─── Data provided ───

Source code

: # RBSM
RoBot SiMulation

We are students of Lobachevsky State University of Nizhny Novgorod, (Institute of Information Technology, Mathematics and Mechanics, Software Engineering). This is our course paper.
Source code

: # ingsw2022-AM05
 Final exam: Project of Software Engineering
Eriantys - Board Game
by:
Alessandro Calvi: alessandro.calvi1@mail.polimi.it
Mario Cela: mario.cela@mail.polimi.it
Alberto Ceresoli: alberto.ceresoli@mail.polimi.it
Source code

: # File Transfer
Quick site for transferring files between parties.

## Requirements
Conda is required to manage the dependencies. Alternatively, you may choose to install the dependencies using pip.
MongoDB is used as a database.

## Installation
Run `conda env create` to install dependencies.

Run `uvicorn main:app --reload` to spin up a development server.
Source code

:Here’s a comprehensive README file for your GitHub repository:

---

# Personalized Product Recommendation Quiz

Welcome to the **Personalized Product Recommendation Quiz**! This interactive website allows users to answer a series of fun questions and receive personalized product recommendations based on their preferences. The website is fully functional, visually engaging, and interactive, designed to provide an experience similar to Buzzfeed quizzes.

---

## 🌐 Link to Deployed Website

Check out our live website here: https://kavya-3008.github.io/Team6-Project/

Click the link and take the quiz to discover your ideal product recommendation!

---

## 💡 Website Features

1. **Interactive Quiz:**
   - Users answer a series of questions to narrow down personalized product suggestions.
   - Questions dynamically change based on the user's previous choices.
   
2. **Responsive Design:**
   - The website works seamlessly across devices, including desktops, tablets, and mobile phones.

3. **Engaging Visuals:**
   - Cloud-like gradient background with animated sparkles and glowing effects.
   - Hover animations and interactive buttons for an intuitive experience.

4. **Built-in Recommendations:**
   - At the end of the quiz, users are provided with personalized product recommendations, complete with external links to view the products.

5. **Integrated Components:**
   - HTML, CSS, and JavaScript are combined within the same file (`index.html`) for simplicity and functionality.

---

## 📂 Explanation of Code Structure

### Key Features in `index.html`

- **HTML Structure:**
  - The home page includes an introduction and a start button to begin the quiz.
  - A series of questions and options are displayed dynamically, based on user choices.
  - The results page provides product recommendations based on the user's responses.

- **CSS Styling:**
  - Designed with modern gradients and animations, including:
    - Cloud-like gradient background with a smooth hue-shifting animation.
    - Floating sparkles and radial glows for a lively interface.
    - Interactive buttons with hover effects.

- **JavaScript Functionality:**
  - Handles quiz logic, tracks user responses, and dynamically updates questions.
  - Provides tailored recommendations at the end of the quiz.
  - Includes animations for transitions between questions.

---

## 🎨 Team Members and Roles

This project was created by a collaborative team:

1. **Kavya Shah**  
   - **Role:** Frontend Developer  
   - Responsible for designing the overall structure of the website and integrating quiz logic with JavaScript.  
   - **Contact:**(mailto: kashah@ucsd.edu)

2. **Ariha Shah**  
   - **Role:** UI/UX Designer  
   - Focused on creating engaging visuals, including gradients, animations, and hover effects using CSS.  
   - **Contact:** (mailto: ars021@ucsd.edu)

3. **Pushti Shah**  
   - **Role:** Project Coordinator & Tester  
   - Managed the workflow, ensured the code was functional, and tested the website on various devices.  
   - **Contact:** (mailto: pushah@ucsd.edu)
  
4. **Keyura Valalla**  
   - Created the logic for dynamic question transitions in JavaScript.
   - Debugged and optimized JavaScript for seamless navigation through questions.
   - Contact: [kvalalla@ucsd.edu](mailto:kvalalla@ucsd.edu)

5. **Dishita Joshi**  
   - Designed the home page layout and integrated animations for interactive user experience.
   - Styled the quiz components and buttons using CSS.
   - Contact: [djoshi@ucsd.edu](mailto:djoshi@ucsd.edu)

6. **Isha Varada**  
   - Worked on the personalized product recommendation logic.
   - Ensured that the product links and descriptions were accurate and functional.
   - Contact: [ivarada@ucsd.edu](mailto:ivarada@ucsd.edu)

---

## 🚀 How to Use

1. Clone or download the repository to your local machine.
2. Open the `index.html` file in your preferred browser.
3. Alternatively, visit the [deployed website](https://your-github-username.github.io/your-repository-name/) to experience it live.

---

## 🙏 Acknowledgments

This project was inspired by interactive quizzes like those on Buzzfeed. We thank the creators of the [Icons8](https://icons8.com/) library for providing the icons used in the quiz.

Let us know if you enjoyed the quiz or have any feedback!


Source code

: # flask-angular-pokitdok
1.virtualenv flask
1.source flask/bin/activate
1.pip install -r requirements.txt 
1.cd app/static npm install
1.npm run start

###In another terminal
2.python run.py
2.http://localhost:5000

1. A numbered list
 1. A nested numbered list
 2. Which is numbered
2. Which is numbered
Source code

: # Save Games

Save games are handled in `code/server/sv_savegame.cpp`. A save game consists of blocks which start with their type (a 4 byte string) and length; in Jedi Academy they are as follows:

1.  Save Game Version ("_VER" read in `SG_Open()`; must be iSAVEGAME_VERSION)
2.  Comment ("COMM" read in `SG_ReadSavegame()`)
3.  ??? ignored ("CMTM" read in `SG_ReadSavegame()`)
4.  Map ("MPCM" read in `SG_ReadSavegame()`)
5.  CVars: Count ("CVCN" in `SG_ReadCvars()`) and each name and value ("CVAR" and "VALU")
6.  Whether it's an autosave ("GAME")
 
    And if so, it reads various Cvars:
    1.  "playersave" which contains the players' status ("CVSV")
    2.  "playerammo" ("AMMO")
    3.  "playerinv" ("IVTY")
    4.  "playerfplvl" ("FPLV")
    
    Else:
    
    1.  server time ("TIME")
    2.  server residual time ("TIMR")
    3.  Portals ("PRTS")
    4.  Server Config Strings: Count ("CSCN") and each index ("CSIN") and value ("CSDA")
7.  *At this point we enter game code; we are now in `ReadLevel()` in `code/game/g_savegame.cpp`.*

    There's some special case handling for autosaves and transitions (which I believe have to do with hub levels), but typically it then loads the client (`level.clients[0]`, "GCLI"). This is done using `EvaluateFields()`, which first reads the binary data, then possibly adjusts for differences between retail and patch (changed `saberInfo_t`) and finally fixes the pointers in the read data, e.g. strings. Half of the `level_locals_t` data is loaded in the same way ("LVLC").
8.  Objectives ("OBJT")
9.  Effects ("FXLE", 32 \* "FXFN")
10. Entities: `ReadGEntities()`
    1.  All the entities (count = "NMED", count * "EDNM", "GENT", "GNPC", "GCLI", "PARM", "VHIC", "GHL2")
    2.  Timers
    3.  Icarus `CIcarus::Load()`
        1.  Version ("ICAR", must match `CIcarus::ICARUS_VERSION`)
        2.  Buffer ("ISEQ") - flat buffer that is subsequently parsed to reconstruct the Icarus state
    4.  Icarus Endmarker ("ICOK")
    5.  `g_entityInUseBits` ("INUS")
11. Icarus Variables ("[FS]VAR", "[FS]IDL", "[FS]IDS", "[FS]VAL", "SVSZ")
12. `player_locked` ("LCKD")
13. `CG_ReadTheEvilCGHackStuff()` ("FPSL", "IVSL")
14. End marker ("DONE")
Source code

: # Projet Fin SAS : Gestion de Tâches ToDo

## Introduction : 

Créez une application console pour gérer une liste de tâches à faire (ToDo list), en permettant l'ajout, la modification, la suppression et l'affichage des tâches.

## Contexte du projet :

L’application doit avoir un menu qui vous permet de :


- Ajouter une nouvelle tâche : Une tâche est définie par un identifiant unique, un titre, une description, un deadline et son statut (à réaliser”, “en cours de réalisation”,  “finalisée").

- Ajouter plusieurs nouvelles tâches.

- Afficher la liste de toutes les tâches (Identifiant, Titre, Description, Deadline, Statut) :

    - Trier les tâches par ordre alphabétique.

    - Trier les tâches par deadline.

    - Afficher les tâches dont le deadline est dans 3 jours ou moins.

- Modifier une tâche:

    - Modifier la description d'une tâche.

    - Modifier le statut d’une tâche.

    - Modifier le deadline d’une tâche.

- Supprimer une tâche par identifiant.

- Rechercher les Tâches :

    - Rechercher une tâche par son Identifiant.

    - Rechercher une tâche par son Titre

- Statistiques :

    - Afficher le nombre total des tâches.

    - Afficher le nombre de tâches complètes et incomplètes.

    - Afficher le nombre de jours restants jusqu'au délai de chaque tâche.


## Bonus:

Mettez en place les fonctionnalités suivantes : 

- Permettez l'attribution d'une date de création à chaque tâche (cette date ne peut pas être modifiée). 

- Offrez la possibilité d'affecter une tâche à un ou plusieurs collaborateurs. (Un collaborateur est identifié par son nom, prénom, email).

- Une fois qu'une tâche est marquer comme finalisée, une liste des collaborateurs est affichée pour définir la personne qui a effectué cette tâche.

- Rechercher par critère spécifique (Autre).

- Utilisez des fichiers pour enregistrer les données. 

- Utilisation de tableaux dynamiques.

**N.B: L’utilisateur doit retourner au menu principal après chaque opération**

───

### Assigned task:
Restate word for word the lines of the data above, starting at the line containing "2.http://localhost:5000" and ending at the line containing "Save games are", both included, and nothing more.

### Answer area:
2.http://localhost:5000

1. A numbered list
 1. A nested numbered list
 2. Which is numbered
2. Which is numbered
Source code

: # Save Games

Save games are handled in `code/server/sv_savegame.cpp`. A save game consists of blocks which start with their type (a 4 byte string) and length; in Jedi Academy they are as follows:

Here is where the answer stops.